COMPARATIVE STUDY
JOURNAL ARTICLE
RANDOMIZED CONTROLLED TRIAL

Subjective benign paroxysmal positional vertigo

Dimitrios G Balatsouras, Stavros G Korres
Otolaryngology—Head and Neck Surgery 2012, 146 (1): 98-103
21998085

OBJECTIVE: To study the demographic, clinical, pathogenetic, and nystagmographic features and treatment outcomes of subjective benign paroxysmal positional vertigo (BPPV).

STUDY DESIGN: Prospective clinical trial.

SETTING: Tertiary referral center.

SUBJECTS AND METHODS: Sixty-three patients were studied (mean [SD] age 55.4 [9.4] years), 27 men and 36 women, who presented with a positive history for BPPV and Dix-Hallpike or supine roll tests positive for vertigo but negative for nystagmus. A comprehensive history was obtained, followed by clinical examination of the ears, nose, and throat and a complete audiologic and neurotologic examination, including videonystagmography. All patients were treated with the appropriate canalith repositioning procedure, depending on the type of provoking positioning test. A group of 204 patients with typical BPPV were used for comparison.

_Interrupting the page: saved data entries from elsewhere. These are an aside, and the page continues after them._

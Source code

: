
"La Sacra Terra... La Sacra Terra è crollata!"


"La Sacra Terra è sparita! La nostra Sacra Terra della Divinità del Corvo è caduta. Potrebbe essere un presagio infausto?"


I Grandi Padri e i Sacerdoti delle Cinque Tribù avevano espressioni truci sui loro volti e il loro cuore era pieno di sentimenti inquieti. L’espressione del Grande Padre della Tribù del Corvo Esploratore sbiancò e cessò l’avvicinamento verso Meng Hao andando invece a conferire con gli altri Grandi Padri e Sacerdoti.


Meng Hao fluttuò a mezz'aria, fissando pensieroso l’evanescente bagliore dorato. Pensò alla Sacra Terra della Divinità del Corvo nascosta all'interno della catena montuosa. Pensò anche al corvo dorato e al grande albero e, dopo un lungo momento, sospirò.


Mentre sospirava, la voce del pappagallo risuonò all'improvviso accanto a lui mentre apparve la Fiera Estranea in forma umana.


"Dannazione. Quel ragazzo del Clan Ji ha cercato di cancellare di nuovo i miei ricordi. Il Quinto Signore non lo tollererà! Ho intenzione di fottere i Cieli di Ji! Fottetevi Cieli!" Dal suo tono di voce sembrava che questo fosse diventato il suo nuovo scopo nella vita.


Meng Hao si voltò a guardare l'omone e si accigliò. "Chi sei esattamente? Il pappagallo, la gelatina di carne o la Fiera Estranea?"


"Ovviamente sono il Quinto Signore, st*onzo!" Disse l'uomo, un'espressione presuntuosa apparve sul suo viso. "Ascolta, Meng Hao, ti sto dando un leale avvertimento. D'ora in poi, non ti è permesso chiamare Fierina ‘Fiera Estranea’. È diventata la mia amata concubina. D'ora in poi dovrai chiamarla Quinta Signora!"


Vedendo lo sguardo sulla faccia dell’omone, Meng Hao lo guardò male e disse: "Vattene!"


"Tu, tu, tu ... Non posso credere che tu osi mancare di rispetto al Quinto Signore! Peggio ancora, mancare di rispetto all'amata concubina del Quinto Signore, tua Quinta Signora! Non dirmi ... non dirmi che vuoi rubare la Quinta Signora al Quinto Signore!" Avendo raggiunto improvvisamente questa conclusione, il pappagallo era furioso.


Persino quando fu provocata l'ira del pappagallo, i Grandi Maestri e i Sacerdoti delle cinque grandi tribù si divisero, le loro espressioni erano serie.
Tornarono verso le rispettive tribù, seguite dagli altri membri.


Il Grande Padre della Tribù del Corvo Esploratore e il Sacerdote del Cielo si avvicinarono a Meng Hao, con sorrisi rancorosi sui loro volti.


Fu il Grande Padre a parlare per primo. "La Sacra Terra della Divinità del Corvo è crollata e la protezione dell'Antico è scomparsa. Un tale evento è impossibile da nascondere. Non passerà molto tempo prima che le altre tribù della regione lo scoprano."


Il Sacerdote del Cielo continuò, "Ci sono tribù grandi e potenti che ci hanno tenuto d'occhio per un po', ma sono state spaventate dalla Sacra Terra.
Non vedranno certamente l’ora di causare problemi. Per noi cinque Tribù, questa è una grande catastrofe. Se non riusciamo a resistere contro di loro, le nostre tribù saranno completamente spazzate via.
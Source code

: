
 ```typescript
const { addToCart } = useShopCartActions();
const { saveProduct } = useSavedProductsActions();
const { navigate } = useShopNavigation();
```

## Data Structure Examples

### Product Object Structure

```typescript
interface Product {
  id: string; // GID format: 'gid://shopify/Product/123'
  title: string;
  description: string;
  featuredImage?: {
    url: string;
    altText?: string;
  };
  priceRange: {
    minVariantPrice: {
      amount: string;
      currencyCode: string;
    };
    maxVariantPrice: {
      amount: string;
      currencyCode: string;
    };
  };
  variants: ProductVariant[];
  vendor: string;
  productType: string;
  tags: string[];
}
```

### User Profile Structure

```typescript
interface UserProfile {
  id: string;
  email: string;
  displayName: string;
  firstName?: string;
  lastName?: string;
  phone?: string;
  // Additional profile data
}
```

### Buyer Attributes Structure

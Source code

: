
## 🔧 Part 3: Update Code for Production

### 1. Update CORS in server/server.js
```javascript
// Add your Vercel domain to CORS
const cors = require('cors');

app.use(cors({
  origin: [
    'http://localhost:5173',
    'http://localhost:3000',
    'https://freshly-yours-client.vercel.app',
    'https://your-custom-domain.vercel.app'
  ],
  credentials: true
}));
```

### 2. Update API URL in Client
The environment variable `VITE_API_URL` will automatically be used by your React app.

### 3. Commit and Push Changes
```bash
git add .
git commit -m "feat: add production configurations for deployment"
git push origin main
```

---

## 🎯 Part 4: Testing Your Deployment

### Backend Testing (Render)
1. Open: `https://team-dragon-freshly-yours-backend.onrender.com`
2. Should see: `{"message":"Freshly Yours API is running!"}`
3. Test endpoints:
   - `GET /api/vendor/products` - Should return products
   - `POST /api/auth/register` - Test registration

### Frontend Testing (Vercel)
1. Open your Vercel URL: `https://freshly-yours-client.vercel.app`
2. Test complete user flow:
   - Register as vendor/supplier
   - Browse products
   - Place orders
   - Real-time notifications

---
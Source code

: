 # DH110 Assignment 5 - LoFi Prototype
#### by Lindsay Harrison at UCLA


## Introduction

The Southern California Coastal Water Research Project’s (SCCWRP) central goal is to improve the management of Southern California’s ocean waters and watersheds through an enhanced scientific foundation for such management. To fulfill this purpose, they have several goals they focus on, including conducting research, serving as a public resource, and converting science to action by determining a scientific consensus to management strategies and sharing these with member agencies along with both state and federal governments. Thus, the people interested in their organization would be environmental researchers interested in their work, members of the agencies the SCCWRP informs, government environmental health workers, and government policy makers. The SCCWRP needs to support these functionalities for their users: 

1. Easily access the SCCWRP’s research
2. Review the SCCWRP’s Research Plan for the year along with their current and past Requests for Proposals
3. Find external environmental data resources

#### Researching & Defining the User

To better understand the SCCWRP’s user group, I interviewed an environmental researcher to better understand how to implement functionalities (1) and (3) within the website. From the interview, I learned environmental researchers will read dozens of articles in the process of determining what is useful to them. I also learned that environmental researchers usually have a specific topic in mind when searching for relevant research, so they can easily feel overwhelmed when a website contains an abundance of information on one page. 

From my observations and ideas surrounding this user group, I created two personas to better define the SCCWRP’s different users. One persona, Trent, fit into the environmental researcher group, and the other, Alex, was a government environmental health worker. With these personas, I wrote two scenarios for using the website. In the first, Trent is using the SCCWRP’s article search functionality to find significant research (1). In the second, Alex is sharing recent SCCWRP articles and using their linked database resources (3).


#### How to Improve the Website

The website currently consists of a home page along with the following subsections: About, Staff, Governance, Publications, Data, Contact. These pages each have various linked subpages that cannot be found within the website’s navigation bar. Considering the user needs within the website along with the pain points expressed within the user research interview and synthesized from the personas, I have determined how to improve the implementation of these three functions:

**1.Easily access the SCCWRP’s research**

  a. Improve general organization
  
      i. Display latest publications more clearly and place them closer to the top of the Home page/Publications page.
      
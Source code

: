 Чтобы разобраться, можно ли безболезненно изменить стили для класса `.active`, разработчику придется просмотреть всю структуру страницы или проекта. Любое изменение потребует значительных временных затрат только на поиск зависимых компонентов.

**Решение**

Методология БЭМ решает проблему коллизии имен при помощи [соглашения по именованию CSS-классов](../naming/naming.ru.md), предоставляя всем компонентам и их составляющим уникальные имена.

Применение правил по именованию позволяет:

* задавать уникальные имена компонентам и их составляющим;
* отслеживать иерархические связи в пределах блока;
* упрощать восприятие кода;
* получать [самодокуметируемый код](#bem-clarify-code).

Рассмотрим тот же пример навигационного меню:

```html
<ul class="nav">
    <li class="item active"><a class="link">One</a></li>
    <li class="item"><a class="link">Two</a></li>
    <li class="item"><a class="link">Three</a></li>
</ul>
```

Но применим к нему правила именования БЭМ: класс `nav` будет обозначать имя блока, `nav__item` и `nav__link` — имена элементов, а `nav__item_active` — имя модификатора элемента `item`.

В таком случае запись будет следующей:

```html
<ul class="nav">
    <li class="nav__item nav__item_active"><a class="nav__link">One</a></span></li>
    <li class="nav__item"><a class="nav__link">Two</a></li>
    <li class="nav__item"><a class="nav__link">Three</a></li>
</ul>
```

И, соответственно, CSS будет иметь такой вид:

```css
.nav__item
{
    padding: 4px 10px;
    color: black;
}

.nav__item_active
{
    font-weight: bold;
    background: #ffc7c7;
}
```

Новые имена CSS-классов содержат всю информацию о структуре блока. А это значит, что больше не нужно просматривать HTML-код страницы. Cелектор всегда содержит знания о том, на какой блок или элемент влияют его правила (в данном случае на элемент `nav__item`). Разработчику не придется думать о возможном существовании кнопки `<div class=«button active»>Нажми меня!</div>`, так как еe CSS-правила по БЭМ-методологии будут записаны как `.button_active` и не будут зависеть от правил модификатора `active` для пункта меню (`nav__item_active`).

RESULTS: Forty-five patients with subjective BPPV were successfully treated. Eighteen patients, in most of whom vertigo of other causes was identified, did not respond to treatment. Comparison between patients with subjective and typical BPPV showed similar epidemiological and clinical features. Treatment failed in 13.5% of patients with subjective disease, after excluding patients with different causes of positional vertigo, as compared with 7.8% of patients with typical BPPV (odds ratio = 1.8; 95% confidence interval, 0.7-4.7; P = .32).

CONCLUSION: Subjective BPPV is quite common, accounting for more than one-fourth of patients with typical BPPV and sharing common features with it, with the exception of nystagmus. No statistical difference in treatment outcomes between patients with subjective and typical BPPV was found, but study of a larger sample is needed.